AVTR-1

Abstract

A summary of what AVTR-1 does and why it matters.

AVTR-1 is a real-time conversational talking-head model that animates a single reference photo from speech. Unlike prior portrait-animation systems that treat the avatar as a passive listener when not speaking, AVTR-1 jointly models speaking and listening behavior using dyadic audio conditioning — it attends to both the user's own voice and the voice of the partner on the other end of the conversation.

The system combines a Latent Motion Flow Matching (LMFM) module with a portrait-warping renderer. Motion is generated in a compact latent space at 25 fps using continuous flow matching with an Euler ODE solver; rendering is offloaded to a LivePortrait-style warping pipeline that preserves identity and produces 512×512 video at interactive latency. AVTR-1 powers avaturn.live, our production real-time-call avatar product.

AVTR-1 is evaluated on the Seamless Interaction corpus across identity preservation, lip-sync, perceptual quality, and listener-side co-articulation axes. The model is small enough to run on a single consumer GPU at the target frame rate.

Method

Four-stage pipeline from audio + reference photo to animated avatar video. LMFM is the only learned component on the hot path at runtime; everything else is pre-computed once per avatar.

AVTR-1 streaming inference architecture (overview)

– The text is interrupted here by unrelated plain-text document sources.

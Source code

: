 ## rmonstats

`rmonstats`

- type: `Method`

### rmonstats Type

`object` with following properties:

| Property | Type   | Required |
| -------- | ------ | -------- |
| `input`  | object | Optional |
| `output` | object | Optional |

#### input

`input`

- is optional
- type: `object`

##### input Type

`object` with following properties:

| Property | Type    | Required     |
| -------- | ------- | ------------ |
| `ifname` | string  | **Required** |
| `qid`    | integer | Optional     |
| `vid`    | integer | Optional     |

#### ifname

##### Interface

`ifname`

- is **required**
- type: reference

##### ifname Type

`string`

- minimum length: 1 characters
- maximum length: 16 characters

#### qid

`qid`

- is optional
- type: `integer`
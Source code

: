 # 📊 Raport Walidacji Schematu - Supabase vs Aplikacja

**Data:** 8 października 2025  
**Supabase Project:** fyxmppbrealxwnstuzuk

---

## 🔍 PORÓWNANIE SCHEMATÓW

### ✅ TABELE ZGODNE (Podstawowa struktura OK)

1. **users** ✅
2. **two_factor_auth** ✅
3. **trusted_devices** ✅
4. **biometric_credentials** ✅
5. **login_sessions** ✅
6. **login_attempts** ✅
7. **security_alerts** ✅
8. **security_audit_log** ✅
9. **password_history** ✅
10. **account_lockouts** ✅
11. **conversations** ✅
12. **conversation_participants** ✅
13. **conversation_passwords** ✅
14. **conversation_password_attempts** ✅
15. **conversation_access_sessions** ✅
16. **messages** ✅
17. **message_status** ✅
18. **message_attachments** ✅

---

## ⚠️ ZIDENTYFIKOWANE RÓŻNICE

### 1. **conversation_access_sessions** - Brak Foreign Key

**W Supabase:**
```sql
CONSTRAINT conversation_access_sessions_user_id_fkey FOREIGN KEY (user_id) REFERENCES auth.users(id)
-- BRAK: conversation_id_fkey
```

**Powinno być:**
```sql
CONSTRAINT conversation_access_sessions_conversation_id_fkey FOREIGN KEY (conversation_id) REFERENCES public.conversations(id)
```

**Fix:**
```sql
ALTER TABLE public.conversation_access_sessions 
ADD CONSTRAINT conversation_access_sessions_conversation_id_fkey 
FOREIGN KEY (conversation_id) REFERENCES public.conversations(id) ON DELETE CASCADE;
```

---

AVTR-1 streaming inference architecture (detailed)

Why dyadic audio?

Conventional talking-head models only condition on the speaker's own audio. As a result, when the speaker stops talking, the avatar lapses into a neutral idle loop — which immediately breaks immersion in a conversation. AVTR-1 conditions on both audio streams via a gated fusion: when the user speaks, the speaker channel drives lip articulation; when the partner speaks, the listener channel drives nodding, brow movement, and gaze toward the speaker. The split is learned, not hand-engineered.

Side-by-side comparison

AVTR-1 against open-source talking-head systems we deployed and evaluated end-to-end on Seamless Interaction. Headline numbers pulled directly from the own-models metric panel below.

★ = native dyadic audio conditioning. AVTR-1 and dystream take both the speaker's audio and the partner's audio as input. SoulX-FlashHead Pro / Lite, FLOAT, and ditto only condition on the speaker's own audio — on listener frames they fall back to a learned idle prior. The gap shows up most clearly on the CJFD-family metrics and TLCC-Proactivity.

Quantitative results

Own-models panel on 186 speaker–listener pairs from 93 dyadic conversations of Seamless Interaction (~11.95 h of dialogue). ↑ higher is better · ↓ lower is better.

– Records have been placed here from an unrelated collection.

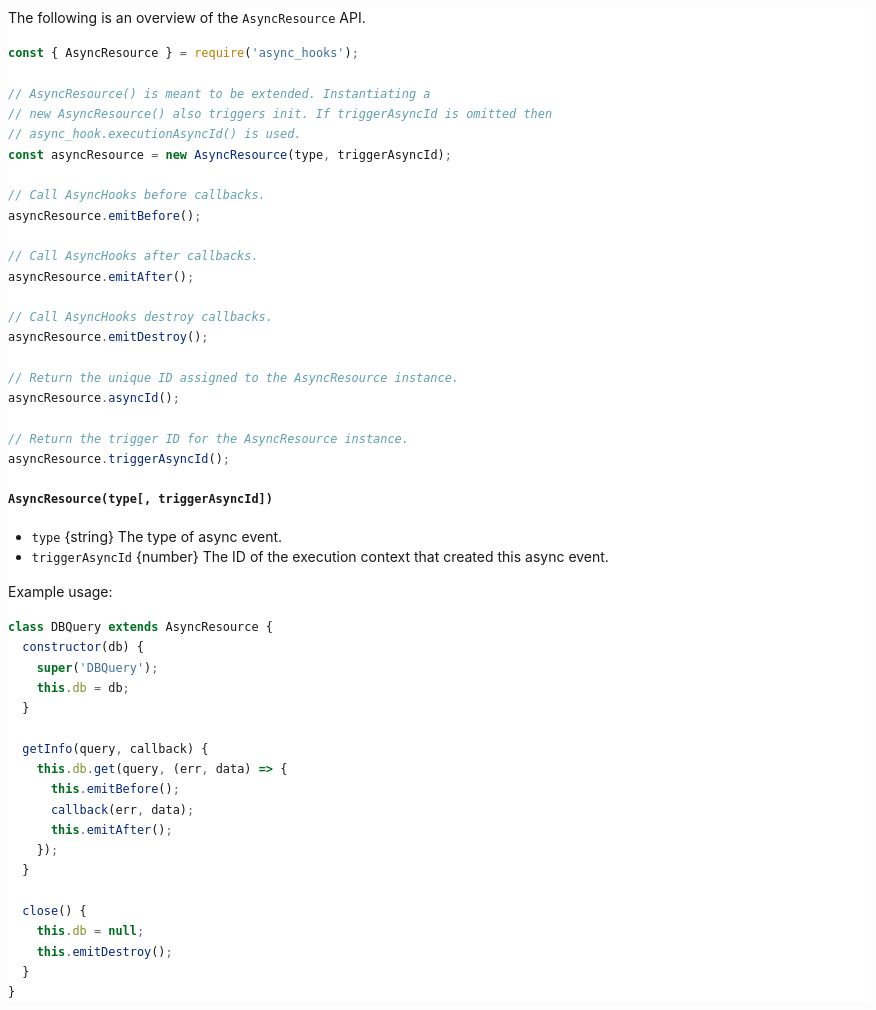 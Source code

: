 The following is an overview of the `AsyncResource` API.

```js
const { AsyncResource } = require('async_hooks');

// AsyncResource() is meant to be extended. Instantiating a
// new AsyncResource() also triggers init. If triggerAsyncId is omitted then
// async_hook.executionAsyncId() is used.
const asyncResource = new AsyncResource(type, triggerAsyncId);

// Call AsyncHooks before callbacks.
asyncResource.emitBefore();

// Call AsyncHooks after callbacks.
asyncResource.emitAfter();

// Call AsyncHooks destroy callbacks.
asyncResource.emitDestroy();

// Return the unique ID assigned to the AsyncResource instance.
asyncResource.asyncId();

// Return the trigger ID for the AsyncResource instance.
asyncResource.triggerAsyncId();
```

#### `AsyncResource(type[, triggerAsyncId])`

* `type` {string} The type of async event.
* `triggerAsyncId` {number} The ID of the execution context that created this
  async event.

Example usage:

```js
class DBQuery extends AsyncResource {
  constructor(db) {
    super('DBQuery');
    this.db = db;
  }

  getInfo(query, callback) {
    this.db.get(query, (err, data) => {
      this.emitBefore();
      callback(err, data);
      this.emitAfter();
    });
  }

  close() {
    this.db = null;
    this.emitDestroy();
  }
}
```


[`after` callback]: #async_hooks_after_asyncid
[`before` callback]: #async_hooks_before_asyncid
[`destroy` callback]: #async_hooks_before_asyncid
[`init` callback]: #async_hooks_init_asyncid_type_triggerasyncid_resource
[Hook Callbacks]: #async_hooks_hook_callbacks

Metric	Encoder	↑/↓	AVTR-1 ★	SoulX Pro	SoulX Lite	FLOAT	ditto	dystream ★
TLCC-Proactivity	EMOCA	↑	0.010	0.001	0.004	0.004	0.000	0.001
TLCC-Proactivity	LP	↑	0.001	-0.005	-0.001	-0.000	-0.005	-0.003
CJFD specificity		↑	0.993	0.936	0.858	0.885	0.882	0.853
CJFD marginal_fit		↑	0.627	0.612	0.626	0.599	0.625	0.610
CJFD FMD gain		↑	0.720	0.701	0.721	0.722	0.669	0.691
FMD cos_mean		↓	0.175	0.206	0.176	0.181	0.212	0.192
CJFD quality (composite)		↑	0.765	0.738	0.729	0.726	0.718	0.711

AVTR-1 column highlighted.

Why CJFD quality is the right reactivity metric

A talking-head model can score perfectly on every standard benchmark and still feel completely dead on a real call. CJFD quality is the score we built to catch that — and it's the one number on the page that correlates with how the product feels.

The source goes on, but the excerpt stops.